GLFFT
GLFFT is a C++11/OpenGL library for doing the Fast Fourier Transform (FFT) on a GPU in one or two dimensions. The target APIs are OpenGL 4.3 core profile and OpenGL ES 3.1. GLFFT is implemented entirely with compute shaders.
The FFT has several uses in graphics. The two main ones are Tessendorf's FFT water simulation technique as well as applying massive convolution filters to images more efficiently.
Features
GLFFT is a well featured single-precision and half-precision (FP16) FFT library designed for graphics use cases.
- Power-of-two transforms
- 1D/2D complex-to-complex transform
- 1D/2D real-to-complex transform
- 1D/2D complex-to-real transform
- 1D/2D dual complex-to-complex transforms which pair two complex numbers into a vec4 (useful for working for RGBA data).
- 1D/2D convolution support
- Normalized and unnormalized FFT
- Support for choosing if input and output to GLFFT is treated as packed FP16 or FP32.
- Support for using Shader Storage Buffer Objects or Textures as inputs and outputs to GLFFT.
- Applicable for many different GPUs with many performance oriented knobs to tweak.
- Support for FFT "wisdom", a method where GLFFT will find optimal parameters for a particular GPU.
- A serialization interface for storing GLFFT wisdom for later use.

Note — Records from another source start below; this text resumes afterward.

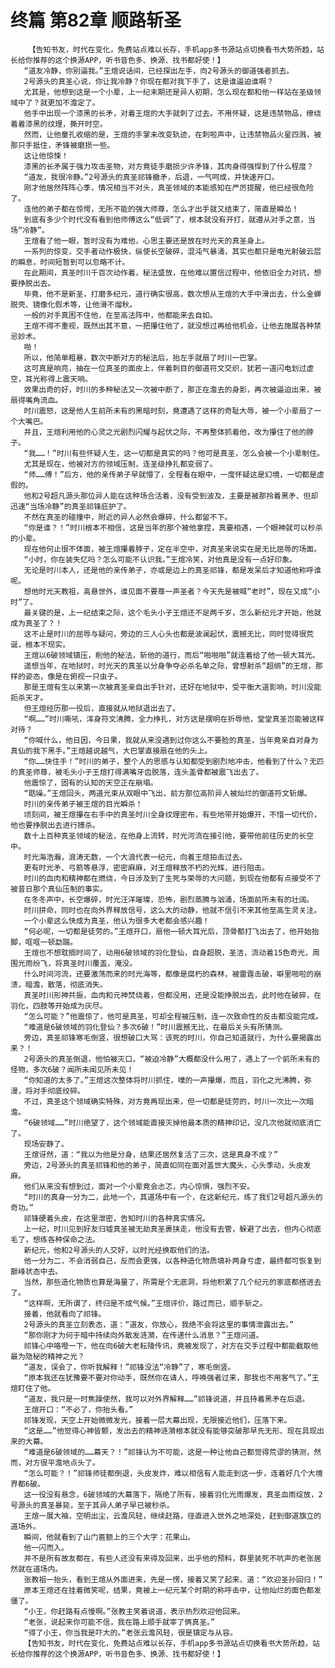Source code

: # 终篇 第82章 顺路斩圣
        【告知书友，时代在变化，免费站点难以长存，手机app多书源站点切换看书大势所趋，站长给你推荐的这个换源APP，听书音色多、换源、找书都好使！】
       “道友冷静，你别逼我。”王煊说话间，已经探出左手，向2号源头的御道强者抓去。
       2号源头的真圣心说，你让我冷静？你现在都对我下手了，这是谁逼迫谁啊？
       尤其是，他想到这是一个小辈，上一纪末期还是异人初期，怎么现在都和他一样站在圣级领域中了？就更加不澹定了。
       他手中出现一个漆黑的长矛，对着王煊的大手就刺了过去。不用怀疑，这是违禁物品，缭绕着着漆黑的纹理，撕开时空。
       然而，让他童孔收缩的是，王煊的手掌未改变轨迹，在刺啦声中，让违禁物品火星四溅，被那只手抵住，矛锋被磨损一些。
       这让他惊悚！
       漆黑的长矛属于强力攻击圣物，对方竟徒手磨损少许矛锋，其肉身得强悍到了什么程度？
       “道友，我很冷静。”2号源头的真圣祁锋撤矛，后退，一气呵成，并快速开口。
       刚才他居然阵阵心季，情况相当不对头，真圣领域的本能感知在严厉提醒，他已经很危险了。
       连他的弟子都在惊愕，无所不能的强大师尊，怎么才出手就又结束了，简直是瞬怂！
       到底有多少个时代没有看到他师傅这么“低调”了，根本就没有开打，就遵从对手之意，当场“冷静”。
       王煊看了他一眼，暂时没有为难他，心思主要还是放在时光天的真圣身上。
       一系列的惊变，交手者动作极快，纵使长空破碎，混沌气暴涌，其实也都只是电光射破云层的瞬息，时间短暂到可以忽略不计。
       在此期间，真圣时川千百次动作着，秘法盛放，在他难以置信过程中，他依旧全力对抗，想要挣脱出去。
       毕竟，他不是新圣，打磨多纪元，道行确实很高，数次想从王煊的大手中滑出去，什么金蝉脱壳、镜像化假术等，让他滑不熘秋。
       一般的对手真困不住他，在至高法阵中，他都能来去自如。
       王煊不得不重视，既然出其不意，一把攥住他了，就没想过再给他机会，让他去施展各种禁忌妙术。
       啪！
       所以，他简单粗暴，数次中断对方的秘法后，抬左手就扇了时川一巴掌。
       这可真是响亮，抽在一位真圣的面皮上，伴着刺目的御道符文交织，犹若一道闪电划过虚空，耳光称得上震天响。
       效果出奇的好，时川的多种秘法又一次被中断了，那正在澹去的身影，再次被逼迫出来，被扇得嘴角流血。
       时川震怒，这是他人生前所未有的黑暗时刻，竟遭遇了这样的奇耻大辱，被一个小辈扇了一个大嘴巴。
       并且，王煊利用他的心灵之光剧烈闪耀与起伏之际，不再整体抓着他，改为攥住了他的脖子。
       “我……！”时川有些怀疑人生，这一切都是真实的吗？他可是真圣，怎么会被一个小辈制住。
       尤其是现在，他被对方的领域压制，连圣级挣扎都变弱了。
       “师……傅！”后方，他的亲传弟子早就懵了，全程看在眼中，一度怀疑这是幻境，一切都是虚假的。
       他和2号超凡源头那位异人能在这种场合活着，没有受到波及，主要是被那拎着黑矛、但却迅速“当场冷静”的真圣祁锋庇护了。
       不然在真圣的碰撞中，附近的异人必然会爆碎，什么都留不下。
       “你是谁？！”时川根本不相信，这是当年的那个被他拿捏，真要相遇，一个眼神就可以秒杀的小辈。
       现在他何止很不体面，被王煊攥着脖子，定在半空中，对真圣来说实在是无比屈辱的场面。
       “小时，你在装失忆吗？怎么可能不认识我。”王煊冷笑，对他真是没有一点好印象。
       无论是时川本人，还是他的亲传弟子，亦或是边上的真圣祁锋，都是发呆后才知道他称呼谁呢。
       想他时光天教祖，高悬世外，谁见面不要尊一声圣者？今天先是被喊“老时”，现在又成“小时”了。
       最关键的是，上一纪结束之际，这个毛头小子王煊还不足两千岁，怎么新纪元才开始，他就成为真圣了？！
       这不止是时川的屈辱与疑问，旁边的三人心头也都是波澜起伏，震撼无比，同时觉得很荒诞，根本不现实。
       王煊以6破领域镇压，削他的秘法，斩他的道行，而后“啪啪啪”就连着给了他一顿大耳光。
       遥想当年，在地狱时，时光天的真圣以分身争夺必杀名单之际，曾想射杀“超纲”的王煊，那样的姿态，像是在俯视一只虫子。
       那是王煊有生以来第一次被真圣亲自出手针对，还好在地狱中，受平衡大道影响，时川没能扼杀天才。
       但王煊经历那一役后，直接就从地狱退出去了。
       “啊……”时川嘶吼，浑身符文沸腾，全力挣扎，对方这是摆明在折辱他，堂堂真圣岂能被这样对待？
       “你喊什么，他日因，今日果，我就从来没遇到过你这么不要脸的真圣，当年竟亲自对身为真仙的我下黑手。”王煊越说越气，大巴掌直接扇在他的头上。
       “你……快住手！”时川的弟子，整个人的思感与认知都受到剧烈地冲击，他看到了什么？无匹的真圣师尊，被毛头小子王煊打得满嘴牙齿脱落，连头盖骨都被震飞出去了。
       他震惊了，固有的认知的天空正在崩塌。
       “聒噪。”王煊回头，两道光束从双眼中飞出，前方那位高阶异人被灿烂的御道符文斩爆。
       时川的亲传弟子被王煊的目光瞬杀！
       顷刻间，被王煊攥在右手中的真圣时川全身纹理密布，有些地带开始爆开，不惜一切代价，他也要挣脱出去进行搏杀。
       数十上百种真圣领域的秘法，在他身上流转，时光河流在接引他，要带他前往历史的长空中。
       时光海浩瀚，浪涛无数，一个大浪代表一纪元，向着王煊拍击过去。
       更有时光矛、弓箭等悬浮，密密麻麻，对王煊释放不朽的光辉，进行阻击。
       时川的血肉和精神都在燃烧，今日涉及到了生死与荣辱的大问题，到现在他都有点接受不了被昔日那个真仙压制的事实。
       在冬冬声中，长空爆碎，时光汪洋璀璨，恐怖，剧烈蒸腾与汹涌，场面前所未有的壮阔。
       时川拼命，同时也在向外界释放信号，这么大的动静，他就不信引不来其他至高生灵关注。
       一个小辈这么快成为真圣，他认为很多大老都会感兴趣！
       “何必呢，一切都是徒劳的。”王煊开口，扇他一顿大耳光后，顶骨都打飞出去了，他开始抬脚，哐哐一顿勐踹。
       王煊也不想耽搁时间了，动用6破领域的羽化登仙，自身超脱，圣洁，流动着15色奇光，周围光雨纷飞，将真圣时川覆盖，淹没。
       什么时间河流，还要激荡而来的时光海等，都像是腐朽的森林，被雷霆击破，噼里啪啦的崩溃，暗澹，散落，彻底消失。
       真圣时川形神共振，血肉和元神焚烧着，但都没用，还是没能挣脱出去，此时他在破碎，在羽化，四肢等开始成为灰尽。
       “怎么可能？”他震惊了，他可是真圣，可却全程被压制，连一次致命性的反击都没能完成。
       “难道是6破领域的羽化登仙？多次6破！”时川震撼无比，在最后关头有所猜测。
       旁边，真圣祁锋寒毛倒竖，很想破口大骂：该死的时川，你自己知道就行，为什么要揭露出来？！
       2号源头的真圣倒退，他怕被灭口，“被迫冷静”大概都没什么用了，遇上了一个前所未有的怪物，多次6破？闻所未闻见所未见！
       “你知道的太多了。”王煊这次整体将时川抓住，噗的一声攥爆，而且，羽化之光沸腾，弥漫，将对手彻底绞碎。
       不过，真圣这个领域确实特殊，对方竟再现出来，但一切都是徒劳的，时川一次比一次暗澹。
       “6破领域……”时川绝望了，这个领域能直接灭掉他最本质的精神印记，没几次他就彻底消亡了。
       现场安静了。
       王煊讶然，道：“我以为他是分身，结果还居然复活了三次，这是真身不成？”
       旁边，2号源头的真圣祁锋和他的弟子，简直如同在面对盖世大魔头，心头季动，头皮发麻。
       他们从来没有想到过，面对一个小辈竟会忐忑，内心惊惧，强烈不安。
       “时川的真身一分为二，此地一个，其道场中有一个，在这新纪元，练了我们2号超凡源头的奇功。”
       祁锋硬着头皮，在这里泄密，告知时川的各种真实情况。
       上一纪，时川见到好友归墟真圣被无劫真圣裹挟走，他没有去管，躲避了出去，但内心彻底毛了，想练各种保命之法。
       新纪元，他和2号源头的人交好，以时光经换取他们的法。
       他一分为二，不会消弱自己，反而会更强，以各种造化物质填补两身亏虚，最终都可恢复到巅峰状态中去。
       当然，那些造化物质也算是海量了，所需是个无底洞，将他积累了几个纪元的家底都搭进去了。
       “这样啊，无所谓了，终归是不成气候。”王煊评价，路过而已，顺手斩之。
       接着，他就看向了祁锋。
       2号源头的真圣立刻表态，道：“道友，你放心，我绝不会将这里的事情泄露出去。”
       “那你刚才为何于暗中持续向外散发涟漪，在传递什么消息？”王煊问道。
       祁锋心中咯噔一下，他在向6破大老耘陵传讯，竟被发现了，对方在交手过程中都能截取他最为隐秘的精神之光？
       “道友，误会了，你听我解释！”祁锋没法“冷静”了，寒毛倒竖。
       “原本我还在犹豫要不要对你动手，既然你在请人，呼唤强者过来，那我也不用客气了。”王煊盯住了他。
       “道友，我只是一时焦躁使然，我可以对外界解释……”祁锋说道，并且持着黑矛在后退。
       王煊开口：“不必了，你抬头看。”
       祁锋发现，天空上开始微微发光，接着一层大幕出现，无限接近他们，压落下来。
       “这是……”他觉得心神皆颤，发出去的精神涟漪根本就没有能够突破那早先无形、现在具现出来的大幕。
       “难道是6破领域的……幕天？！”祁锋认为不可能，这是一种让他自己都觉得荒谬的猜测，然而，对方很平澹地点头了。
       “怎么可能？！”祁锋师徒都倒退，头皮发炸，难以相信有人能走到这一步，连着好几个大境界都6破。
       这一役没有悬念，6破领域的大幕落下，隔绝了所有，接着羽化光雨爆发，真圣血雨绽放，2号源头的真圣暴毙，至于其异人弟子早已被秒杀。
       王煊一展大袖，空明出尘，云澹风轻，继续赶路，径直进入世外之地深处，赶到御道旗立的道场外。
       瞬间，他就看到了山门匾额上的三个大字：花果山。
       他一闪而入。
       并不是所有故友都在，有些人还没有来得及回来，出乎他的预料，群里装死不吭声的老张居然就在道场内。
       张教祖一抬头，看到王煊从外面进来，先是一愣，接着又笑了起来，道：“欢迎圣孙回归！”
       原本王煊还在挂着微笑呢，结果，竟被上一纪元某个时期的称呼击中，让他灿烂的面色都发僵了。
       “小王，你赶路有点慢啊。”张教主笑着说道，表示热烈欢迎他回来。
       “老张，说起来你可能不信，我在路上顺手就宰了俩真圣。”
       “得了小王，你当我是吓大的。”老张云澹风轻，很是镇定与从容。
       【告知书友，时代在变化，免费站点难以长存，手机app多书源站点切换看书大势所趋，站长给你推荐的这个换源APP，听书音色多、换源、找书都好使！】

- A standalone CLI for verification and benchmarking.
Platform support
Desktop Linux and Windows have been tested and are supported. Supports both OpenGL 4.3 core and OpenGL ES 3.1.
The GLSL code has been tested and verified on:
- ARM Mali T-760 (Linux, Android 5.x)
- nVidia GTX 760 (Linux)
- Intel HD 4400 (Windows 7 x64)
Compilers tested:
- GCC 4.8
- GCC 4.9
- GCC 5.2
- Clang 3.6
Performance
GLFFT is a performance oriented FFT library, and aims to reach optimal efficiency on both desktop and mobile GPUs.
- Supports different vector sizes to match both scalar and vector-based GPU hardware.
- Supports techniques to reduce bank conflicts which greatly improves performance of GPUs with banked shared memory such as nVidia and AMD.
- Supports almost any workgroup size decomposition to better match ideal memory access patterns on various hardware.
- Supports mediump precision to improve performance in FP16 FFTs on mobile GPUs, e.g. ARM Mali.
- Supports packed FP16 input and FP16 output to greatly reduce bandwidth when FP16 is accurate enough for the particular application.
Integrating GLFFT into a code base
GLFFT is an OpenGL oriented implementation, but all API specifics of GLFFT have been abstracted away to make it suitable for integration into engines which might have abstracted interfaces to the underlying graphics APIs. It is possible to implement GLFFT without OpenGL, as long as GLSL is supported as a shading language, which is assumed to be feasible once SPIR-V becomes mainstream. The abstracted interface is designed to match the spirit of next-generation APIs like Vulkan and D3D12.
As using GLFFT in a GL context is by far the most common use case, a default, ready-to-go OpenGL interface
is supplied in the API. Due to the nature of OpenGL, it is not always feasible to build GLFFT as a standalone library, as applications
might have their own ways of getting to OpenGL symbols and headers which is not easy for GLFFT to work with.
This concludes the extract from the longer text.